Posterior Sampling Example

This example demonstrates GP posterior sampling using the full covariance matrix, fitting a sparse sinusoidal dataset.

Overview

We will:

  1. Fit an isotropic GP to sparse sinusoidal data
  2. Use pred_gp(lite=false) to get the full posterior covariance
  3. Draw posterior samples from the GP using the Student-t distribution
  4. Visualize the posterior uncertainty

Setup

using laGP
using Distributions
using PDMats
using LinearAlgebra
using Random

Random.seed!(42)

Generate Training Data

Create sparse observations from sin(x):

# Sparse training points over [0, 2π]
X_train = reshape(collect(range(0, 2π, length=6)), :, 1)
Y_train = sin.(X_train[:, 1])

println("Training data:")
println("  X: ", vec(X_train))
println("  Y: ", Y_train)

Fit Isotropic GP

# Initial hyperparameters
d_init = 2.0   # lengthscale
g_init = 1e-6  # small nugget for near-interpolation

# Create GP
gp = new_gp(X_train, Y_train, d_init, g_init)

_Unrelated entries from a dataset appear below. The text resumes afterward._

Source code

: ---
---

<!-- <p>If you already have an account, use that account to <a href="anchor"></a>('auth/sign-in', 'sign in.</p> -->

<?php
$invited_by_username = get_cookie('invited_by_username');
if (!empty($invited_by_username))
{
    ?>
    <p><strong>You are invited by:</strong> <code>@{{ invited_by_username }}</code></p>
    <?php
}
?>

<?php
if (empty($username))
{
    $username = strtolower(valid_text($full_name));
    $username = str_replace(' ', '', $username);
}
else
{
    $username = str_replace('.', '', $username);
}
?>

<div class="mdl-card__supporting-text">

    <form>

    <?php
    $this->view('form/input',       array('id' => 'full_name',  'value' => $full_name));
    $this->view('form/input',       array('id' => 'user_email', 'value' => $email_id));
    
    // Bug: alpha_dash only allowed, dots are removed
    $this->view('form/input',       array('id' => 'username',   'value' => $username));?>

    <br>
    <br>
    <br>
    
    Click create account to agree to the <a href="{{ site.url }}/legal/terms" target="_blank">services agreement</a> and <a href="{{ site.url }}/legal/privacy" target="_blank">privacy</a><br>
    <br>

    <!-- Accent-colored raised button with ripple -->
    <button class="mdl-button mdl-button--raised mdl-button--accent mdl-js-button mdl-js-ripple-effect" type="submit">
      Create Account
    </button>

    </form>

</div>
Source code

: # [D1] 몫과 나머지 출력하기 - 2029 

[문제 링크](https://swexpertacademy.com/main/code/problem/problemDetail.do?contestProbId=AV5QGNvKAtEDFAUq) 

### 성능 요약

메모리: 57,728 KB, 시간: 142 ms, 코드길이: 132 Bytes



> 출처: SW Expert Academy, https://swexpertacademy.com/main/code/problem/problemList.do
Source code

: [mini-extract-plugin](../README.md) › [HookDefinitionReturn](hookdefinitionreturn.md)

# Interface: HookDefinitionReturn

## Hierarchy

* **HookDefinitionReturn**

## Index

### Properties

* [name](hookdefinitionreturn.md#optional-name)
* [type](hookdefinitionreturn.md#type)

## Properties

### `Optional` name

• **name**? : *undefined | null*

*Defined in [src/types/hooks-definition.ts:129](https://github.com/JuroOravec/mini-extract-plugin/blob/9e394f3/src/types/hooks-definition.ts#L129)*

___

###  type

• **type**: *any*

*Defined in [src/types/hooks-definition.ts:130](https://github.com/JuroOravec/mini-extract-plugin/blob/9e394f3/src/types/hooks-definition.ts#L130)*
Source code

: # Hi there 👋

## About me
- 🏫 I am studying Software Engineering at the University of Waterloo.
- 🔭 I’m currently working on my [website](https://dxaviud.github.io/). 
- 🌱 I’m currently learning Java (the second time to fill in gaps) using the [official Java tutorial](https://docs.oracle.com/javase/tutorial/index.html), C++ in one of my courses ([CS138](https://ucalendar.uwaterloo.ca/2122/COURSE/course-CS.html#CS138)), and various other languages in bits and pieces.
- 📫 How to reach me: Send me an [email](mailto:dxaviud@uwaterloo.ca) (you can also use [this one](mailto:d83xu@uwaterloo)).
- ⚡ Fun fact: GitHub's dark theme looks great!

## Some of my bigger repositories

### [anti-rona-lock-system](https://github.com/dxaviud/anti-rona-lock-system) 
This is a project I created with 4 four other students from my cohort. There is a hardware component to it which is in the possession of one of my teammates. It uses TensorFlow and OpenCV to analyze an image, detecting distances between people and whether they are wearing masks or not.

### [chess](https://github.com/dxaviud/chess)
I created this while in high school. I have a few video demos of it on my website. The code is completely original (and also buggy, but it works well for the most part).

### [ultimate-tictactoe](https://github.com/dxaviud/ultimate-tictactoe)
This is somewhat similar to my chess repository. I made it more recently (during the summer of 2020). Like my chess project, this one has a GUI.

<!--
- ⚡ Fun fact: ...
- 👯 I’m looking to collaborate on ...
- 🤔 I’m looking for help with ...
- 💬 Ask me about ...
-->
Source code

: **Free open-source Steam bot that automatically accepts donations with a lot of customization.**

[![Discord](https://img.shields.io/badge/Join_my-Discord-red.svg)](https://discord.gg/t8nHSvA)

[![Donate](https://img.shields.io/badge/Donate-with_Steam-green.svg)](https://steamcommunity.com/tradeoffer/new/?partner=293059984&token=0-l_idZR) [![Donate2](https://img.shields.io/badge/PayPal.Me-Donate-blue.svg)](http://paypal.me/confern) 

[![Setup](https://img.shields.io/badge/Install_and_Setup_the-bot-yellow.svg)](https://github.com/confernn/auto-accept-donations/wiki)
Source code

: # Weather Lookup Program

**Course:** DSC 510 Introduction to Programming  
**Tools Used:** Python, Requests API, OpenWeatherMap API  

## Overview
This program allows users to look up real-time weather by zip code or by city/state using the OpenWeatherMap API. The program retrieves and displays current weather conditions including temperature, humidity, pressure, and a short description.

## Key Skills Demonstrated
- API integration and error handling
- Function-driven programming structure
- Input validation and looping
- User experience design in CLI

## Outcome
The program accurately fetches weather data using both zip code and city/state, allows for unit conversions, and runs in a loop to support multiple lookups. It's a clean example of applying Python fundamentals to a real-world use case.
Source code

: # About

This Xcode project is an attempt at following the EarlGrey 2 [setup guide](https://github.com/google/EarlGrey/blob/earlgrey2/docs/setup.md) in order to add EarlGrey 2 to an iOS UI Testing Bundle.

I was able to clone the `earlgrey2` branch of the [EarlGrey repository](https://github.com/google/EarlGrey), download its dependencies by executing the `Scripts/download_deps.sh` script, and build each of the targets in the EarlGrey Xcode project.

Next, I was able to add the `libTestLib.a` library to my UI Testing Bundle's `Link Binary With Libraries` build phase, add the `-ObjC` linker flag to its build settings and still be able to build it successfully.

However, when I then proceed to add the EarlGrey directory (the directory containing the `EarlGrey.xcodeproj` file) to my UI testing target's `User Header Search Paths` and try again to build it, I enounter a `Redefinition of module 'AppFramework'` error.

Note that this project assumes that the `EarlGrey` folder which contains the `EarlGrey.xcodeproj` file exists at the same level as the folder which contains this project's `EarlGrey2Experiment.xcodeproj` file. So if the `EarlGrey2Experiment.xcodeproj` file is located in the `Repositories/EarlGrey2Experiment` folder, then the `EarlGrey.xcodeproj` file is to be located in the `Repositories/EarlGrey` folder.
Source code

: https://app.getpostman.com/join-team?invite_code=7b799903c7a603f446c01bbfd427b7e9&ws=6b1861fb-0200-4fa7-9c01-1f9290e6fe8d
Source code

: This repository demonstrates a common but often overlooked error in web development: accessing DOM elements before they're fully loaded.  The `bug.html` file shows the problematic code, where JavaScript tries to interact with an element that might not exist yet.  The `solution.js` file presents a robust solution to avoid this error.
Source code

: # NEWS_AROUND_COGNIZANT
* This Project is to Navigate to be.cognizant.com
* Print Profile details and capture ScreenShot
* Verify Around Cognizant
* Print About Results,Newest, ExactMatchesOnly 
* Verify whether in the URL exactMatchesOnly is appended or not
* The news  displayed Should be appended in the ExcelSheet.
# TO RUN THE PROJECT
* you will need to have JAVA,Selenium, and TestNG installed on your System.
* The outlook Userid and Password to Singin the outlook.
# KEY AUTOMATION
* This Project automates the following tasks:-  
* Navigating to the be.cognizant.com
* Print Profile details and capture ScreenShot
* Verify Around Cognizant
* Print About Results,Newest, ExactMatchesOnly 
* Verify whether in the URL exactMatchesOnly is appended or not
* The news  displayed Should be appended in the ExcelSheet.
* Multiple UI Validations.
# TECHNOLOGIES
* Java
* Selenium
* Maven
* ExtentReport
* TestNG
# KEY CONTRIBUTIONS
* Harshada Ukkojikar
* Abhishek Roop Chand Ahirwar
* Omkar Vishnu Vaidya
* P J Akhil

# MLE for lengthscale only (keep small nugget fixed)
mle_gp!(gp, :d; tmax=20.0)

println("Optimized hyperparameters:")
println("  d = ", gp.d)
println("  g = ", gp.g)
println("  log-likelihood = ", llik_gp(gp))

Full Posterior Prediction

Get the full covariance matrix for sampling:

# Dense test grid
xx = collect(range(-1, 2π + 1, length=499))
XX = reshape(xx, :, 1)

# Get full posterior (lite=false returns GPPredictionFull)
pred_full = pred_gp(gp, XX; lite=false)

println("Prediction:")
println("  Test points: ", length(xx))
println("  Sigma size: ", size(pred_full.Sigma))

Draw Posterior Samples

The laGP package uses a concentrated (profile) likelihood to estimate the variance parameter τ². This introduces additional uncertainty that should be captured using a Student-t distribution rather than a Normal distribution:

# Draw posterior samples using MvTDist (Student-t)
# This mirrors R's rmvt and correctly accounts for uncertainty in τ² estimation
mvt = MvTDist(pred_full.df, pred_full.mean, PDMat(Symmetric(pred_full.Sigma)))

n_samples = 100
samples = rand(mvt, n_samples)

println("Posterior samples: ", size(samples))

Why Student-t?

The concentrated likelihood marginalizes out τ² analytically, which means the posterior predictive distribution is Student-t with df = n (number of training observations). Using MvNormal would underestimate uncertainty, especially with small training sets.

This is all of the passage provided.